Das ist eines der Dinge, die ich an Frankfurt liebe. Sowas war mir in sieben Jahren in dem kleinen Vorort nicht gelungen. Warum? Hier am Main sind so viele Zugreiste, die neue Kontakte schließen und finden müssen oder wollen – das schafft Offenheit gegenüber anderen. Allein 2018 zogen mehr als 10.000 Menschen zu, wuchs die Einwohnerzahl um 1,6 Prozent – was doppelt so viel ist wie 2016.
In my Hood
Als kürzlich das Paar aus dem Nachbarhaus anfing Kisten zu packen und der Möbelwagen vorfuhr, wurde ich richtig unruhig. Seit fast zehn Jahren hatte ich quasi jeden Morgen erlebt, was bei denen auf dem Balkon serviert wurde, wann sie abends das Licht löschten und morgens wieder anknipsten.
(Nicht, dass hier der Eindruck entsteht, ich sei wie die New Yorker dauerhaft mit Fernglas unterwegs und würde Leute ausspionieren.) Nein. Aber im Innenhof genügt ein Blick aus dem Küchenfenster, um Bescheid zu wissen, was der Nachbar so treibt. Die Leute gegenüber sind nun weg.
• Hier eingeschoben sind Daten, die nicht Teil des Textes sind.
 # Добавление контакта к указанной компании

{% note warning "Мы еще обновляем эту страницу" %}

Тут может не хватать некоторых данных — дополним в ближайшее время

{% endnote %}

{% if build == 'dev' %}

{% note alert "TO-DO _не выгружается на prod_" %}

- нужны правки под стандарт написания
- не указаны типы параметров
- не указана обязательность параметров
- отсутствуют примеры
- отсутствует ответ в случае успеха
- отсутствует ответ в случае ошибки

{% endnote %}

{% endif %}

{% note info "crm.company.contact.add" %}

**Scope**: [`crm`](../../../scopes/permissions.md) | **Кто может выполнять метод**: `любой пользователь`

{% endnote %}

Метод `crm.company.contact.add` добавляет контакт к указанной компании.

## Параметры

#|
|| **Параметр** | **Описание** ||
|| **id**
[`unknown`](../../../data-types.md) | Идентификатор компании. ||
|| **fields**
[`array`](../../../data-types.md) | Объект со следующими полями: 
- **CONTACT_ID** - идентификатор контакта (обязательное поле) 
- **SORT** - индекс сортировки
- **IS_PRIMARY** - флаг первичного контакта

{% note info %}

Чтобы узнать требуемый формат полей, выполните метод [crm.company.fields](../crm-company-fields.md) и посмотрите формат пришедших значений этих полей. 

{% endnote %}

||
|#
Wer würde da wohl einziehen? Zugezogen ist eine Dame aus meiner niedersächsischen Heimat. Mit der merkwürdigen Angewohnheit, abends die Jalousien herunterzulassen. Wie soll man sich da kennenlernen, frage ich mich? ;-)
Frankfurt ist ständig in Bewegung.
Und dann ist da noch die andere Seite der Stadt. Die Konstante. Sehr gut abzulesen ist das auch in meinem Haus. Von insgesamt acht Parteien im Altbau hocken vier seit über zehn Jahren an Ort und Stelle. Zwei davon leben sogar über fünfundzwanzig Jahre in ein und derselben Wohnung.
Es ist nun nicht so, dass wir uns nicht gerne verändern wollten. Nur, woher etwas Bezahlbares nehmen, wenn nicht stehlen? Unseren Nachbarn geht es genauso. Und so verändert sich nichts.
Meine Freundin im Nordend hat es sich in einer Eigentumswohnung dauerhaft eingerichtet. Genau wie Bekannte in Eschersheim, von denen einer regelmäßig nach Mannheim pendelt. Frankfurt bleibt in Bewegung.